Para tanto tomei não apenas dos registros nos memoriais, produzidos ao final do curso, também utilizo como instrumentos de investigação as transcrições dos encontros semanais que tivemos com os professores, que foram registrados em áudio; respostas a um questionário aplicado no primeiro momento de contato com os professores e anotações de campo produzidas durante os encontros.

Tal consideração vai ao encontro da perspectiva teórica que assumi. Assim, busco a partir das memórias docentes discutir as reflexões devolvidas pelos professores participantes, investigando os possíveis elos que emergem entre seus escritos e suas histórias de formação. Opto por tomar esse caminho por entender, como Freire (1992, p.19 e 28), que o presente tem parentesco com o passado, ou melhor, dizendo:

Os momentos que vivemos ou são instantes de um processo anteriormente iniciado ou inauguram um novo processo de qualquer forma referido a algo passado. (...) Nós é que não percebemos o ‘parentesco’ entre os tempos vividos e perdemos assim a possibilidade de ‘soldar’ conhecimentos desligados e, ao fazê-lo, iluminar com os segundos, a precária claridade dos primeiros. (...), deixando assim de desvelar a razão de ser fundamental do modo como nos experimentamos em cada momento. (FREIRE,1992,p.19).

A análise do conjunto de materiais produzidos sinalizam que a ação recursiva da memória, estimulada a partir de discussões epistemológicas no presente, potencializou as reflexões docentes em quatro dimensões principais: Ético-política; Curricular, Metodológica e Afetiva, para este artigo selecionamos a discussão da dimensão curricular . Tal dimensão será discutida em maior detalhamento no texto que se segue.

Reflexão curricular

Em torno dessas reflexões, apresento registros que evidenciam que “talvez uma das maiores contribuições que aqueles e aquelas que fazem Educação através do ensino das Ciências podem fazer é emprestar uma contribuição para uma adequada seleção do que ensinar” (CHASSOT, 2003, p.50).

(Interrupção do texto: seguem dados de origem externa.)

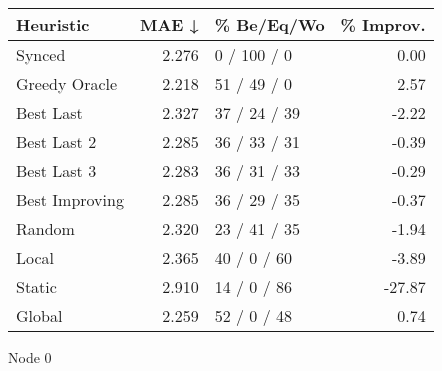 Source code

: \begin{tabular}{lrlr}
\toprule
\textbf{Heuristic} & \textbf{MAE ↓} & \textbf{\% Be/Eq/Wo} & \textbf{\% Improv.} \\
\midrule
            Synced &          2.276 &          0 / 100 / 0 &                0.00 \\
     Greedy Oracle &          2.218 &          51 / 49 / 0 &                2.57 \\
         Best Last &          2.327 &         37 / 24 / 39 &               -2.22 \\
       Best Last 2 &          2.285 &         36 / 33 / 31 &               -0.39 \\
       Best Last 3 &          2.283 &         36 / 31 / 33 &               -0.29 \\
    Best Improving &          2.285 &         36 / 29 / 35 &               -0.37 \\
            Random &          2.320 &         23 / 41 / 35 &               -1.94 \\
             Local &          2.365 &          40 / 0 / 60 &               -3.89 \\
            Static &          2.910 &          14 / 0 / 86 &              -27.87 \\
            Global &          2.259 &          52 / 0 / 48 &                0.74 \\
\bottomrule
\end{tabular}
\caption{Node 0}
\label{tab:hr_iid_lr05_le2_bs4_0}
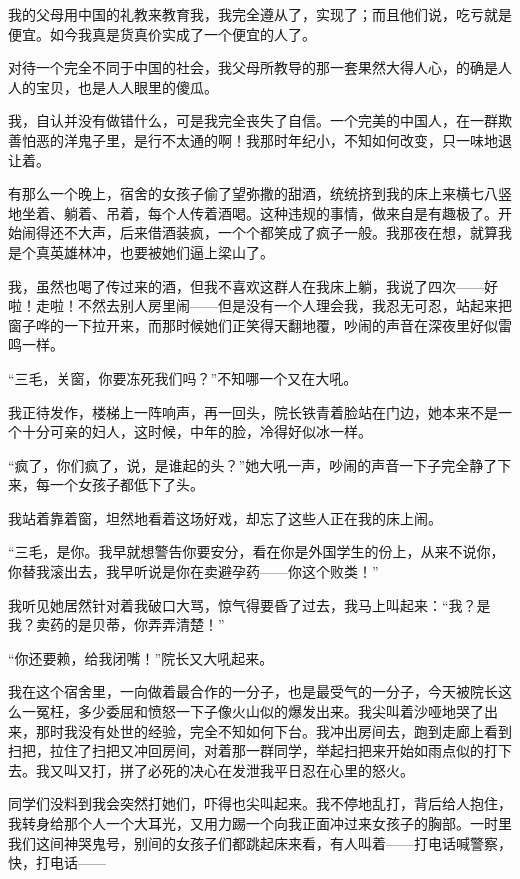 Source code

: \par 我的父母用中国的礼教来教育我，我完全遵从了，实现了；而且他们说，吃亏就是便宜。如今我真是货真价实成了一个便宜的人了。
\par 对待一个完全不同于中国的社会，我父母所教导的那一套果然大得人心，的确是人人的宝贝，也是人人眼里的傻瓜。
\par 我，自认并没有做错什么，可是我完全丧失了自信。一个完美的中国人，在一群欺善怕恶的洋鬼子里，是行不太通的啊！我那时年纪小，不知如何改变，只一味地退让着。
\par 有那么一个晚上，宿舍的女孩子偷了望弥撒的甜酒，统统挤到我的床上来横七八竖地坐着、躺着、吊着，每个人传着酒喝。这种违规的事情，做来自是有趣极了。开始闹得还不大声，后来借酒装疯，一个个都笑成了疯子一般。我那夜在想，就算我是个真英雄林冲，也要被她们逼上梁山了。
\par 我，虽然也喝了传过来的酒，但我不喜欢这群人在我床上躺，我说了四次——好啦！走啦！不然去别人房里闹——但是没有一个人理会我，我忍无可忍，站起来把窗子哗的一下拉开来，而那时候她们正笑得天翻地覆，吵闹的声音在深夜里好似雷鸣一样。
\par “三毛，关窗，你要冻死我们吗？”不知哪一个又在大吼。
\par 我正待发作，楼梯上一阵响声，再一回头，院长铁青着脸站在门边，她本来不是一个十分可亲的妇人，这时候，中年的脸，冷得好似冰一样。
\par “疯了，你们疯了，说，是谁起的头？”她大吼一声，吵闹的声音一下子完全静了下来，每一个女孩子都低下了头。
\par 我站着靠着窗，坦然地看着这场好戏，却忘了这些人正在我的床上闹。
\par “三毛，是你。我早就想警告你要安分，看在你是外国学生的份上，从来不说你，你替我滚出去，我早听说是你在卖避孕药——你这个败类！”
\par 我听见她居然针对着我破口大骂，惊气得要昏了过去，我马上叫起来：“我？是我？卖药的是贝蒂，你弄弄清楚！”
\par “你还要赖，给我闭嘴！”院长又大吼起来。
\par 我在这个宿舍里，一向做着最合作的一分子，也是最受气的一分子，今天被院长这么一冤枉，多少委屈和愤怒一下子像火山似的爆发出来。我尖叫着沙哑地哭了出来，那时我没有处世的经验，完全不知如何下台。我冲出房间去，跑到走廊上看到扫把，拉住了扫把又冲回房间，对着那一群同学，举起扫把来开始如雨点似的打下去。我又叫又打，拼了必死的决心在发泄我平日忍在心里的怒火。
\par 同学们没料到我会突然打她们，吓得也尖叫起来。我不停地乱打，背后给人抱住，我转身给那个人一个大耳光，又用力踢一个向我正面冲过来女孩子的胸部。一时里我们这间神哭鬼号，别间的女孩子们都跳起床来看，有人叫着——打电话喊警察，快，打电话——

Frente à Sociedade da Informação

Nesse núcleo temático, identifico reflexões que tem relações com a discussão curricular, tais reflexões se deflagram sobre natureza e procedência do conhecimento científico, fragmentação da ciência, disciplinarização, conteúdos/conhecimentos validados e não validados, e as formas de articulação dos conhecimentos científicos no currículo escolar.

As reflexões epistemológicas, também despertaram nos professores, a reflexão sobre o ser professor na sociedade da informação. Nessa dimensão, o currículo escolar apresenta-se como um desafio aos professores, porque oficialmente como tem sido pensado, apresentado, utilizado na escola, ele tem validado uma quantidade considerável de informações, privilegiando-as em detrimento da formação, ou seja, ou se forma ou se informa.

Uma coisa que me dava intensa insatisfação durante este curso, estava no papel que muitas vezes como professores desempenhamos, o papel de transmissor de informações. O questionamento que surgia neste caso era: Como ser formador de cidadãos críticos, independentes e transformadores no mundo, repetindo conceitos, fundamentos e leis que um dia me foram repetidos, como dogmas? Por que o professor não pode ter dúvidas? Creio que são justamente as incertezas que nos movem em busca de respostas, que certamente nos melhoram como pessoas e como profissionais. Além disso, atualmente, as informações me chegam em tempo real. Portanto, os conceitos preconizados hoje, podem ser modificados amanhã. Dessa forma torna-se necessário à dúvida constante, e se eu não agir assim, logo serei uma profissional obsoleta”(Márcia - memorial )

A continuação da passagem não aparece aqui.